→ **Problem to work on**
In the lines below, the string "might" may appear; say how many lines hold it and give nothing more.

#### Data extracts ####

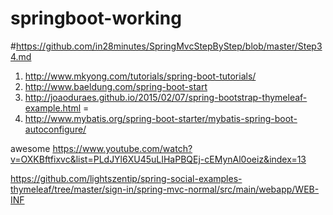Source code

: # springboot-working
#https://github.com/in28minutes/SpringMvcStepByStep/blob/master/Step34.md

1. http://www.mkyong.com/tutorials/spring-boot-tutorials/
2. http://www.baeldung.com/spring-boot-start
3. http://joaoduraes.github.io/2015/02/07/spring-bootstrap-thymeleaf-example.html =
4. http://www.mybatis.org/spring-boot-starter/mybatis-spring-boot-autoconfigure/ 


awesome
https://www.youtube.com/watch?v=OXKBftfixvc&list=PLdJYl6XU45uLIHaPBQEj-cEMynAl0oeiz&index=13


https://github.com/lightszentip/spring-social-examples-thymeleaf/tree/master/sign-in/spring-mvc-normal/src/main/webapp/WEB-INF
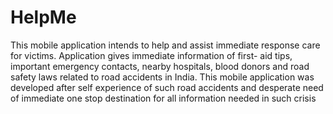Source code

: # HelpMe
This mobile application intends to help and assist immediate response care for victims. Application gives immediate information of first- aid tips, important emergency contacts, nearby hospitals, blood donors and road safety laws related to road accidents in India. This mobile application was developed after self experience of such road accidents and desperate need of immediate one stop destination for all information needed in such crisis
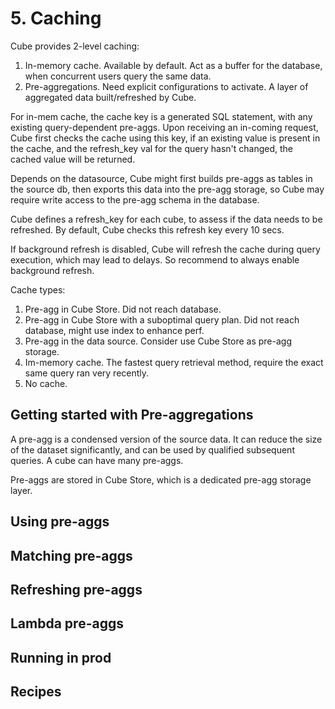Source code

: # 5. Caching
Cube provides 2-level caching:
1. In-memory cache. Available by default. Act as a buffer for the database, when concurrent users query the same data. 
2. Pre-aggregations. Need explicit configurations to activate. A layer of aggregated data built/refreshed by Cube. 

For in-mem cache, the cache key is a generated SQL statement, with any existing query-dependent pre-aggs. Upon receiving an in-coming request, Cube first checks the cache using this key, if an existing value is present in the cache, and the refresh_key val for the query hasn't changed, the cached value will be returned. 

Depends on the datasource, Cube might first builds pre-aggs as tables in the source db, then exports this data into the pre-agg storage, so Cube may require write access to the pre-agg schema in the database. 

Cube defines a refresh_key for each cube, to assess if the data needs to be refreshed. By default, Cube checks this refresh key every 10 secs. 

If background refresh is disabled, Cube will refresh the cache during query execution, which may lead to delays. So recommend to always enable background refresh. 

Cache types:
1. Pre-agg in Cube Store. Did not reach database.
2. Pre-agg in Cube Store with a suboptimal query plan. Did not reach database, might use index to enhance perf.
3. Pre-agg in the data source. Consider use Cube Store as pre-agg storage. 
4. Im-memory cache. The fastest query retrieval method, require the exact same query ran very recently. 
5. No cache. 

## Getting started with Pre-aggregations
A pre-agg is a condensed version of the source data. It can reduce the size of the dataset significantly, and can be used by qualified subsequent queries. A cube can have many pre-aggs. 

Pre-aggs are stored in Cube Store, which is a dedicated pre-agg storage layer. 


## Using pre-aggs



## Matching pre-aggs



## Refreshing pre-aggs



## Lambda pre-aggs



## Running in prod



## Recipes




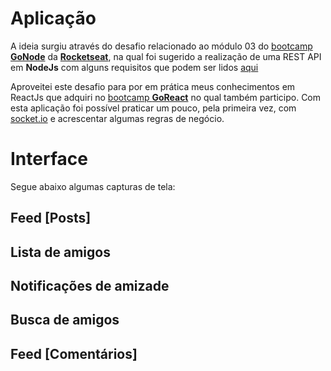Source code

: # Aplicação

A ideia surgiu através do desafio relacionado ao módulo 03 do [bootcamp **GoNode**](https://rocketseat.com.br/gonode) da [**Rocketseat**](https://rocketseat.com.br/), na qual foi sugerido a realização de uma REST API em **NodeJs** com alguns requisitos que podem ser lidos [aqui](https://github.com/douglira/RocketSeat/blob/master/GoNode/Modulo_03/Desafio/Desafio_03.pdf)

Aproveitei este desafio para por em prática meus conhecimentos em ReactJs que adquiri no [bootcamp **GoReact**](https://rocketseat.com.br/goreact) no qual também participo. Com esta aplicação foi possível praticar um pouco, pela primeira vez, com [socket.io](https://socket.io) e acrescentar algumas regras de negócio.

# Interface

Segue abaixo algumas capturas de tela:

## Feed [Posts]

## Lista de amigos

## Notificações de amizade

## Busca de amigos

## Feed [Comentários]
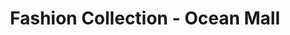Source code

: ---
title: "Fashion Collection - Ocean Mall"
url: /karachi/fashion-collection-ocean-mall/
shop: Kleidung
---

####

→ **Written response**
2